Exactly and in full, give the records again.
*** GIVEN INFORMATION Section Begins ***
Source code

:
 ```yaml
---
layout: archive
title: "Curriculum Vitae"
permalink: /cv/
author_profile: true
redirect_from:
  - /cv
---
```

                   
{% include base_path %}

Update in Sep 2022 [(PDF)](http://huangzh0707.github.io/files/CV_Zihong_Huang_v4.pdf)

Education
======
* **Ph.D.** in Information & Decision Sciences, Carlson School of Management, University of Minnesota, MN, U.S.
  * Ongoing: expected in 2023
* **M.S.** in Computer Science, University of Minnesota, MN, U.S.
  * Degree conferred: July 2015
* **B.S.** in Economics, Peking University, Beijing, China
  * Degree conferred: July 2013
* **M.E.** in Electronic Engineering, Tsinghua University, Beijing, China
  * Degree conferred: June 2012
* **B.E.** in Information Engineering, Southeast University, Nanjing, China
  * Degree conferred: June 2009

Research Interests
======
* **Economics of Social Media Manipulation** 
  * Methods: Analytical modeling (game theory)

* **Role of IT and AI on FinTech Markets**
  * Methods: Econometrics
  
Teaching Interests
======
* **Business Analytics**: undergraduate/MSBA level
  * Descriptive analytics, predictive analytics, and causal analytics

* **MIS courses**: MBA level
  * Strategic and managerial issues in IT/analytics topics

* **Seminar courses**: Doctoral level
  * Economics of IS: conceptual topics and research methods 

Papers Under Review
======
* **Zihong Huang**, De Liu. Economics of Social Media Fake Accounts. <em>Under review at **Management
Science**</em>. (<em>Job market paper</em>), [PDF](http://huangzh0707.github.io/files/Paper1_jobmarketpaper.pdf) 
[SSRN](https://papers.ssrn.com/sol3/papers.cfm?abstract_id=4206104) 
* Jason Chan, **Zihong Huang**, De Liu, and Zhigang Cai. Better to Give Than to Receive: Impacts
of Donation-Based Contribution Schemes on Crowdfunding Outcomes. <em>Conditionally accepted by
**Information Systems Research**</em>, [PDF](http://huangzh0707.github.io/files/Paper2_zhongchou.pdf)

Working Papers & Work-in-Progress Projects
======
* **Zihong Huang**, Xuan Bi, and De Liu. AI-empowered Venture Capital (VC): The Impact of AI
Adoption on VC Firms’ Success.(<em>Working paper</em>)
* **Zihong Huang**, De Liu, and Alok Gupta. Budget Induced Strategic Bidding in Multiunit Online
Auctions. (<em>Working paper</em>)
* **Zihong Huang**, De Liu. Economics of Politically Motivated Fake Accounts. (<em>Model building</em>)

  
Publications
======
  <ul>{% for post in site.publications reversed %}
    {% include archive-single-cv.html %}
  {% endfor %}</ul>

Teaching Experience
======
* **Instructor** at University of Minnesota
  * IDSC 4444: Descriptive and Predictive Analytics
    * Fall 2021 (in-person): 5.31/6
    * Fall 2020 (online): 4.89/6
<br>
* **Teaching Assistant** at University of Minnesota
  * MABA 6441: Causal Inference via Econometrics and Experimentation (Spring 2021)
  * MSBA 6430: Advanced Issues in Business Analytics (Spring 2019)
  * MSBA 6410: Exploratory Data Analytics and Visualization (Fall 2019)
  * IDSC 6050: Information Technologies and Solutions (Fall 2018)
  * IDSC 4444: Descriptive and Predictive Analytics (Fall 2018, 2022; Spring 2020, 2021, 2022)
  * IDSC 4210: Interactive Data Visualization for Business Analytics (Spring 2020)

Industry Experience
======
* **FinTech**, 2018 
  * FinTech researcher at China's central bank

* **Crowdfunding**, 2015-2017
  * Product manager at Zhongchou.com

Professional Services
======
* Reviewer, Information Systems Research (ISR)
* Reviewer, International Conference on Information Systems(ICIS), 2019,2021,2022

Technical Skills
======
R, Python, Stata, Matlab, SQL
*** GIVEN INFORMATION Section Ends ***
◆ **ANSWER BELOW**:
Source code

:
 ```yaml
---
layout: archive
title: "Curriculum Vitae"
permalink: /cv/
author_profile: true
redirect_from:
  - /cv
---
```

                   
{% include base_path %}

Update in Sep 2022 [(PDF)](http://huangzh0707.github.io/files/CV_Zihong_Huang_v4.pdf)

Education
======
* **Ph.D.** in Information & Decision Sciences, Carlson School of Management, University of Minnesota, MN, U.S.
  * Ongoing: expected in 2023
* **M.S.** in Computer Science, University of Minnesota, MN, U.S.
  * Degree conferred: July 2015
* **B.S.** in Economics, Peking University, Beijing, China
  * Degree conferred: July 2013
* **M.E.** in Electronic Engineering, Tsinghua University, Beijing, China
  * Degree conferred: June 2012
* **B.E.** in Information Engineering, Southeast University, Nanjing, China
  * Degree conferred: June 2009

Research Interests
======
* **Economics of Social Media Manipulation** 
  * Methods: Analytical modeling (game theory)

* **Role of IT and AI on FinTech Markets**
  * Methods: Econometrics
  
Teaching Interests
======
* **Business Analytics**: undergraduate/MSBA level
  * Descriptive analytics, predictive analytics, and causal analytics

* **MIS courses**: MBA level
  * Strategic and managerial issues in IT/analytics topics

* **Seminar courses**: Doctoral level
  * Economics of IS: conceptual topics and research methods 

Papers Under Review
======
* **Zihong Huang**, De Liu. Economics of Social Media Fake Accounts. <em>Under review at **Management
Science**</em>. (<em>Job market paper</em>), [PDF](http://huangzh0707.github.io/files/Paper1_jobmarketpaper.pdf) 
[SSRN](https://papers.ssrn.com/sol3/papers.cfm?abstract_id=4206104) 
* Jason Chan, **Zihong Huang**, De Liu, and Zhigang Cai. Better to Give Than to Receive: Impacts
of Donation-Based Contribution Schemes on Crowdfunding Outcomes. <em>Conditionally accepted by
**Information Systems Research**</em>, [PDF](http://huangzh0707.github.io/files/Paper2_zhongchou.pdf)

Working Papers & Work-in-Progress Projects
======
* **Zihong Huang**, Xuan Bi, and De Liu. AI-empowered Venture Capital (VC): The Impact of AI
Adoption on VC Firms’ Success.(<em>Working paper</em>)
* **Zihong Huang**, De Liu, and Alok Gupta. Budget Induced Strategic Bidding in Multiunit Online
Auctions. (<em>Working paper</em>)
* **Zihong Huang**, De Liu. Economics of Politically Motivated Fake Accounts. (<em>Model building</em>)

  
Publications
======
  <ul>{% for post in site.publications reversed %}
    {% include archive-single-cv.html %}
  {% endfor %}</ul>

Teaching Experience
======
* **Instructor** at University of Minnesota
  * IDSC 4444: Descriptive and Predictive Analytics
    * Fall 2021 (in-person): 5.31/6
    * Fall 2020 (online): 4.89/6
<br>
* **Teaching Assistant** at University of Minnesota
  * MABA 6441: Causal Inference via Econometrics and Experimentation (Spring 2021)
  * MSBA 6430: Advanced Issues in Business Analytics (Spring 2019)
  * MSBA 6410: Exploratory Data Analytics and Visualization (Fall 2019)
  * IDSC 6050: Information Technologies and Solutions (Fall 2018)
  * IDSC 4444: Descriptive and Predictive Analytics (Fall 2018, 2022; Spring 2020, 2021, 2022)
  * IDSC 4210: Interactive Data Visualization for Business Analytics (Spring 2020)

Industry Experience
======
* **FinTech**, 2018 
  * FinTech researcher at China's central bank

* **Crowdfunding**, 2015-2017
  * Product manager at Zhongchou.com

Professional Services
======
* Reviewer, Information Systems Research (ISR)
* Reviewer, International Conference on Information Systems(ICIS), 2019,2021,2022

Technical Skills
======
R, Python, Stata, Matlab, SQL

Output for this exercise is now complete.